Espionage for prosperity
Imperial Japan's secret service
By William Wetherall
A review of
Richard Deacon
Kempei Tai
(A History of the Japanese Secret Service)
New York: Berkley Books, New York, 1985 (1983)
301 pages, paperback
A version of this article appeared in
Far Eastern Economic Review, 130(42), 24 October 1985, page 58
Blue phrases were cut from the FEER version.
This non-fiction book is about both the agents and the organizations that have made the history of Japanese espionage as colorful as a Le Carre novel. First published in 1983, it has little to do with the Kenpeitai (which gets skimpy treatment in only a few pages), and is ultimately an appeal to consider Japanese intelligence practices as models for emulation by the world.
Deacon brings a wealth of experience to his subject through previously published studies of the British, Russian, Chinese, and Israeli secret services. In his view "Japan is unique in that she has a far broader, more imaginative conception of Intelligence than any other power." The raison d'etre of Japan's secret service is linked to two "national character" factors: the "spirit of independence and individualism" that caused Japan to isolate itself from the outside world for so many centuries; and the "desire for all kinds of knowledge" which compensated for the isolationist tendencies that persisted into the 19th century when Japan was forced to open its doors to -- and catch up with -- the powers that had threatened to blow them off their medieval hinges.
Such cliches of Japanese history are the pillars of Deacon's view that, given a politically stable world, "Japan, with its passionate emphasis on the acquisition of knowledge, may pave the way to a more peaceful and eminently sensible concept of secret service in the future" -- one which can produce more prosperity, overcome food shortages, and harness both science and people to higher standards of living."
Deacon has a written an "objective" (never hostile, though possibly too consciously sympathetic) account of Japan's spies and secret societies, beginning with the 16th century but focusing on the first half of the 20th. Most of the drama unfolds in Manchuria and China, where exceptionally well-trained, talented, and dedicated members of such infamous groups as the Black Dragon Society seem to upstage all other espionage operations in the world.
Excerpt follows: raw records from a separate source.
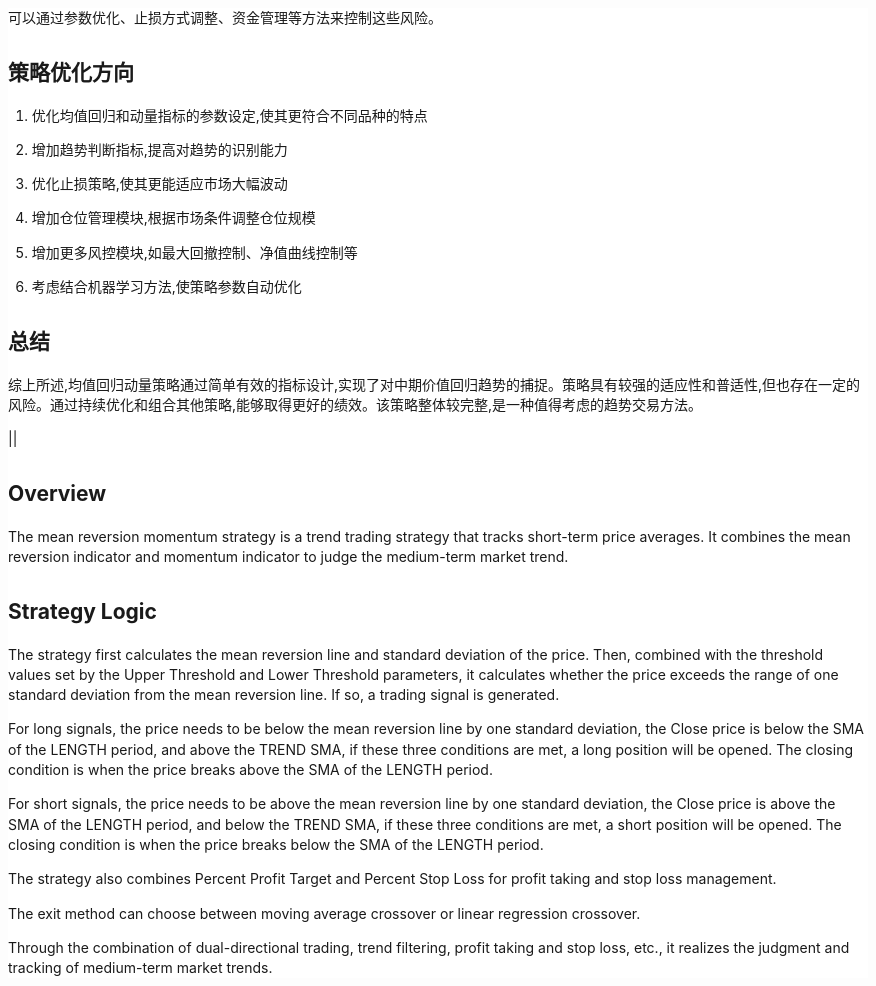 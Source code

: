 可以通过参数优化、止损方式调整、资金管理等方法来控制这些风险。

## 策略优化方向 

1. 优化均值回归和动量指标的参数设定,使其更符合不同品种的特点

2. 增加趋势判断指标,提高对趋势的识别能力

3. 优化止损策略,使其更能适应市场大幅波动

4. 增加仓位管理模块,根据市场条件调整仓位规模

5. 增加更多风控模块,如最大回撤控制、净值曲线控制等

6. 考虑结合机器学习方法,使策略参数自动优化

## 总结

综上所述,均值回归动量策略通过简单有效的指标设计,实现了对中期价值回归趋势的捕捉。策略具有较强的适应性和普适性,但也存在一定的风险。通过持续优化和组合其他策略,能够取得更好的绩效。该策略整体较完整,是一种值得考虑的趋势交易方法。

||


## Overview

The mean reversion momentum strategy is a trend trading strategy that tracks short-term price averages. It combines the mean reversion indicator and momentum indicator to judge the medium-term market trend.

## Strategy Logic

The strategy first calculates the mean reversion line and standard deviation of the price. Then, combined with the threshold values set by the Upper Threshold and Lower Threshold parameters, it calculates whether the price exceeds the range of one standard deviation from the mean reversion line. If so, a trading signal is generated.

For long signals, the price needs to be below the mean reversion line by one standard deviation, the Close price is below the SMA of the LENGTH period, and above the TREND SMA, if these three conditions are met, a long position will be opened. The closing condition is when the price breaks above the SMA of the LENGTH period.

For short signals, the price needs to be above the mean reversion line by one standard deviation, the Close price is above the SMA of the LENGTH period, and below the TREND SMA, if these three conditions are met, a short position will be opened. The closing condition is when the price breaks below the SMA of the LENGTH period.

The strategy also combines Percent Profit Target and Percent Stop Loss for profit taking and stop loss management.

The exit method can choose between moving average crossover or linear regression crossover.

Through the combination of dual-directional trading, trend filtering, profit taking and stop loss, etc., it realizes the judgment and tracking of medium-term market trends.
Deacon does not excuse the violence that Japan committed or underwrote in Korea, Manchuria, and China. He simply admires the pragmatism with which Japanese leaders accepted their felt need to depend on intelligence collected through "an all-embracing espionage system" unmatched for its thoroughness anywhere in the world.
Domestically, the Thought Section of the Criminal Affairs Bureau of the Ministry of Justice, which "turned" communists and socialists into proper nationalists in the manner of a religious "conversion" experience, "was essentially a Japanese approach to the problem [of thought control] and not to be compared with the Nazis' savage attacks on all things they considered unAryan," Deacon argues. "Nor could it be likened to the crudities and repressive measures of the secret police of the Soviet Union."
Through eye-witness accounts (mainly of elite resident foreigners and their servants), Deacon shows that Japan's Orwellian Thought Police could be kind as well brutal. Without trying to vindicate how Japanese spied on each other, Deacon maintains that even the abuses of the notorious Kenpeitai, a semi-autonomous police organization that existed within the Japanese Army but was directly responsible to the War Minister, "were not as extensive as might be expected" considering its power and freedom to abuse it.
Whatever the past character of Japan's espionage, "possibly even ninety per cent" of its intelligence-gathering today is what Deacon calls "espionage for prosperity" in his two concluding chapters. It is difficult to refute his contention that Japan's penchant for collecting information on everything under the sun has enabled the country to be perhaps the most futuristic in the world.
But unless Japan becomes more generous in sharing its hordes of information with others, Deacon's view that Japan's intelligence can contribute to the future prosperity of the world may be too optimistic.